I've always worked with linear shared memory (load, store, access neighbors) but I've made a simple test in 2D to study bank conflicts which results have confused me.
The next code read data from one dimensional global memory array to shared memory and copy it back from shared memory to global memory.
__global__ void update(int* gIn, int* gOut, int w) {
// shared memory space
__shared__ int shData[16][16];
// map from threadIdx/BlockIdx to data position
int x = threadIdx.x + blockIdx.x * blockDim.x;
int y = threadIdx.y + blockIdx.y * blockDim.y;
// calculate the global id into the one dimensional array
int gid = x + y * w;
// load shared memory
shData[threadIdx.x][threadIdx.y] = gIn[gid];
// synchronize threads not really needed but keep it for convenience
__syncthreads();
// write data back to global memory
gOut[gid] = shData[threadIdx.x][threadIdx.y];
}
The visual profiler reported conflicts in shared memory. The next code avoid thouse conflicts (only show the differences)
// load shared memory
shData[threadIdx.y][threadIdx.x] = gIn[gid];
// write data back to global memory
gOut[gid] = shData[threadIdx.y][threadIdx.x];
This behavior has confused me because in Programming Massively Parallel Processors. A Hands-on approach we can read:
matrix elements in C and CUDA are placed into the linearly addressed locations according to the row major convention. That is, the elements of row 0 of a matrix are first placed in order into consecutive locations.
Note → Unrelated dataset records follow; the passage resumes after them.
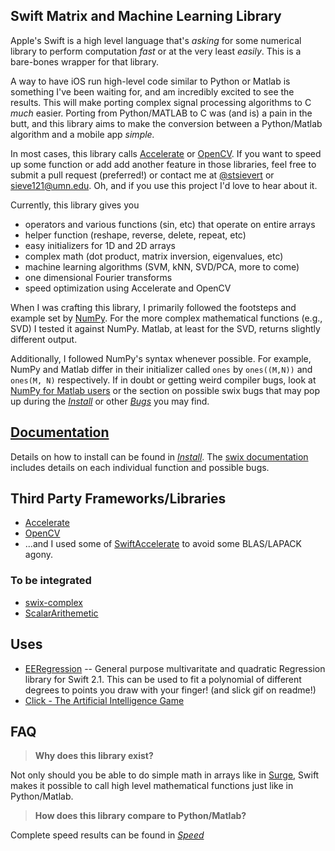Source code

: ## Swift Matrix and Machine Learning Library
Apple's Swift is a high level language that's *asking* for some numerical
library to perform computation *fast* or at the very least *easily*. This is a
bare-bones wrapper for that library.

A way to have iOS run high-level code similar to Python or Matlab is something
I've been waiting for, and am incredibly excited to see the results. This will
make porting complex signal processing algorithms to C *much* easier. Porting
from Python/MATLAB to C was (and is) a pain in the butt, and this library aims
to make the conversion between a Python/Matlab algorithm and a mobile app
*simple.*

In most cases, this library calls [Accelerate][accel] or [OpenCV][opencv]. If
you want to speed up some function or add add another feature in those
libraries, feel free to submit a pull request (preferred!) or contact me at
[@stsievert][st] or [sieve121@umn.edu](mailto:sieve121@umn.edu). Oh, and if you
use this project I'd love to hear about it.

Currently, this library gives you

* operators and various functions (sin, etc) that operate on entire arrays
* helper function (reshape, reverse, delete, repeat, etc)
* easy initializers for 1D and 2D arrays
* complex math (dot product, matrix inversion, eigenvalues, etc)
* machine learning algorithms (SVM, kNN, SVD/PCA, more to come)
* one dimensional Fourier transforms
* speed optimization using Accelerate and OpenCV

When I was crafting this library, I primarily followed the footsteps and
example set by [NumPy][numpy]. For the more complex mathematical functions
(e.g., SVD) I tested it against NumPy. Matlab, at least for the SVD, returns
slightly different output.

Additionally, I followed NumPy's syntax whenever possible. For example, NumPy
and Matlab differ in their initializer called `ones` by `ones((M,N))` and
`ones(M, N)` respectively. If in doubt or getting weird compiler bugs, look at
[NumPy for Matlab users][nfm] or the section on possible swix bugs that may pop
up during the [*Install*][install] or other [*Bugs*][bugs] you may find.

[bugs]:http://scottsievert.com/swix/bugs.html
[nfm]:http://wiki.scipy.org/NumPy_for_Matlab_Users

## [Documentation][swix-doc]
Details on how to install can be found in [*Install*][install]. The
[swix documentation][swix-doc] includes details on each individual function and
possible bugs.

[install]:http://scottsievert.com/swix/installation.html
[swix-doc]:http://scottsievert.com/swix/

## Third Party Frameworks/Libraries
* [Accelerate][accel]
* [OpenCV][opencv]
* ...and I used some of [SwiftAccelerate][ais] to avoid some BLAS/LAPACK agony.

### To be integrated
* [swix-complex][complex]
* [ScalarArithemetic][scalar]

## Uses
* [EERegression](https://github.com/erkekin/EERegression/) -- General purpose
  multivaritate and quadratic Regression library for Swift 2.1. This can be
  used to fit a polynomial of different degrees to points you draw with your
  finger! (and slick gif on readme!)
* [Click - The Artificial Intelligence
  Game](https://itunes.apple.com/ai/app/click-artificial-intelligence/id1032660757?mt=8)

## FAQ
> **Why does this library exist?**

Not only should you be able to do simple math in arrays like in [Surge], Swift
makes it possible to call high level mathematical functions just like in
Python/Matlab.

> **How does this library compare to Python/Matlab?**

Complete speed results can be found in *[Speed]*

[Speed]:http://scottsievert.com/swix/speed.html
[Surge]:https://github.com/mattt/Surge


[ais]:https://github.com/haginile/SwiftAccelerate
[so]:http://stackoverflow.com/q/24727674/1141256
[opencv]:http://opencv.org
[scalar]:https://github.com/seivan/ScalarArithmetic
[complex]:https://github.com/dankogai/swift-complex
[numpy]:http://www.numpy.org
[accel]:https://developer.apple.com/library/prerelease/mac/documentation/Accelerate/Reference/AccelerateFWRef/_index.html#//apple_ref/doc/uid/TP40009465
[@]:https://developer.apple.com/library/prerelease/ios/documentation/swift/conceptual/swift_programming_language/AdvancedOperators.html#//apple_ref/doc/uid/TP40014097-CH27-XID_48
[ones]:http://docs.scipy.org/doc/numpy/reference/generated/numpy.ones.html
[zeros]:http://docs.scipy.org/doc/numpy/reference/generated/numpy.zeros.html#numpy.zeros
[pep]:http://legacy.python.org/dev/peps/pep-0465/#implementation-details
[st]:https://twitter.com/stsievert
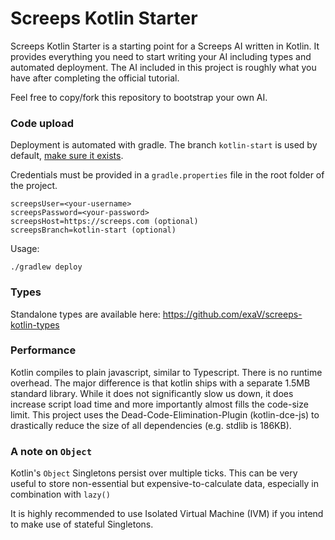 # Screeps Kotlin Starter

Screeps Kotlin Starter is a starting point for a Screeps AI written in Kotlin.
It provides everything you need to start writing your AI including types and automated deployment.
The AI included in this project is roughly what you have after completing the official tutorial.

Feel free to copy/fork this repository to bootstrap your own AI.

### Code upload

Deployment is automated with gradle. 
The branch `kotlin-start` is used by default, [make sure it exists](https://support.screeps.com/hc/en-us/articles/203852251-New-feature-code-branches).

Credentials must be provided in a `gradle.properties` file in the root folder of the project.
    
    screepsUser=<your-username>
    screepsPassword=<your-password>
    screepsHost=https://screeps.com (optional)
    screepsBranch=kotlin-start (optional)
    
Usage:

    ./gradlew deploy


### Types
Standalone types are available here: https://github.com/exaV/screeps-kotlin-types

### Performance
Kotlin compiles to plain javascript, similar to Typescript. There is no runtime overhead.
The major difference is that kotlin ships with a separate 1.5MB standard library. While it does not significantly slow us down,
it does increase script load time and more importantly almost fills the code-size limit. 
This project uses the Dead-Code-Elimination-Plugin (kotlin-dce-js) 
to drastically reduce the size of all dependencies (e.g. stdlib is 186KB).

### A note on `Object`
Kotlin's `Object` Singletons persist over multiple ticks. 
This can be very useful to store non-essential but expensive-to-calculate data, especially in combination with `lazy()`

It is highly recommended to use Isolated Virtual Machine (IVM) if you intend to make use of stateful Singletons.


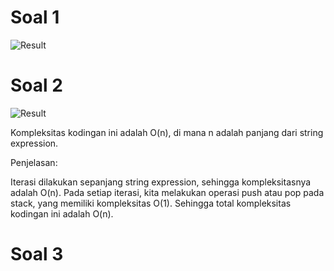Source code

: # Soal 1

![Result](https://github.com/albertjulian/test/Soal_1.PNG?raw=true)

# Soal 2

![Result](https://github.com/albertjulian/test/Soal_2.PNG?raw=true)

Kompleksitas kodingan ini adalah O(n), di mana n adalah panjang dari string expression.

Penjelasan:

Iterasi dilakukan sepanjang string expression, sehingga kompleksitasnya adalah O(n).
Pada setiap iterasi, kita melakukan operasi push atau pop pada stack, yang memiliki kompleksitas O(1).
Sehingga total kompleksitas kodingan ini adalah O(n).

# Soal 3
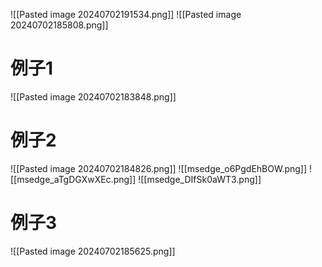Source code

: ![[Pasted image 20240702191534.png]]
![[Pasted image 20240702185808.png]]
# 例子1
![[Pasted image 20240702183848.png]]
# 例子2
![[Pasted image 20240702184826.png]]
![[msedge_o6PgdEhBOW.png]]
![[msedge_aTgDGXwXEc.png]]
![[msedge_DIfSk0aWT3.png]]
# 例子3
![[Pasted image 20240702185625.png]]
Is this related to shared memory arrangement? or with threads indexes? Maybe am I missing something?
The kernel configuration is as follow:
// kernel configuration
dim3 dimBlock = dim3 ( 16, 16, 1 );
dim3 dimGrid = dim3 ( 64, 64 );
// Launching a grid of 64x64 blocks with 16x16 threads -> 1048576 threads
update<<<dimGrid, dimBlock>>>(d_input, d_output, 1024);
Thanks in advance.